Problem description: Transcribe each line below without altering anything.

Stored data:
◇ ◇ ◇ ◇ ◇ ◇ ◇
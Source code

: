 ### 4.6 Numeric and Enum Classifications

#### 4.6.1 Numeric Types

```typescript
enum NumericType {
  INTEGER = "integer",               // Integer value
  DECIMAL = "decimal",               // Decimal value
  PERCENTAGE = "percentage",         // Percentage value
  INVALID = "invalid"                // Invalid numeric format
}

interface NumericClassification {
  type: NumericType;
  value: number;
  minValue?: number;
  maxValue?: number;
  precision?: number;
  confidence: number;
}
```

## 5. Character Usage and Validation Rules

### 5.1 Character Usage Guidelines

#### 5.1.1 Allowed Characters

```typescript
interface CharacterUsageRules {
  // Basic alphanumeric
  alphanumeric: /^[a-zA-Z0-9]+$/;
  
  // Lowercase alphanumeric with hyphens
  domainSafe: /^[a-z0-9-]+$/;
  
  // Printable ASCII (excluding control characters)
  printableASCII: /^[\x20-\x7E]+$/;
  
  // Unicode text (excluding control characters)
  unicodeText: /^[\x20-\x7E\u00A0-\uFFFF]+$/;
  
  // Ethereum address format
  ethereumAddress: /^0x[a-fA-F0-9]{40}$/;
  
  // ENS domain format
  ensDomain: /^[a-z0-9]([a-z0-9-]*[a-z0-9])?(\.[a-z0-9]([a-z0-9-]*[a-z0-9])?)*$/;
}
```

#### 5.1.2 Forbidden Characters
◇ ◇ ◇ ◇ ◇ ◇ ◇
Exercise solution:
Source code

: ### 4.6 Numeric and Enum Classifications

#### 4.6.1 Numeric Types

```typescript
enum NumericType {
  INTEGER = "integer",               // Integer value
  DECIMAL = "decimal",               // Decimal value
  PERCENTAGE = "percentage",         // Percentage value
  INVALID = "invalid"                // Invalid numeric format
}

interface NumericClassification {
  type: NumericType;
  value: number;
  minValue?: number;
  maxValue?: number;
  precision?: number;
  confidence: number;
}
```

## 5. Character Usage and Validation Rules

### 5.1 Character Usage Guidelines

#### 5.1.1 Allowed Characters

```typescript
interface CharacterUsageRules {
  // Basic alphanumeric
  alphanumeric: /^[a-zA-Z0-9]+$/;
  
  // Lowercase alphanumeric with hyphens
  domainSafe: /^[a-z0-9-]+$/;
  
  // Printable ASCII (excluding control characters)
  printableASCII: /^[\x20-\x7E]+$/;
  
  // Unicode text (excluding control characters)
  unicodeText: /^[\x20-\x7E\u00A0-\uFFFF]+$/;
  
  // Ethereum address format
  ethereumAddress: /^0x[a-fA-F0-9]{40}$/;
  
  // ENS domain format
  ensDomain: /^[a-z0-9]([a-z0-9-]*[a-z0-9])?(\.[a-z0-9]([a-z0-9-]*[a-z0-9])?)*$/;
}
```

#### 5.1.2 Forbidden Characters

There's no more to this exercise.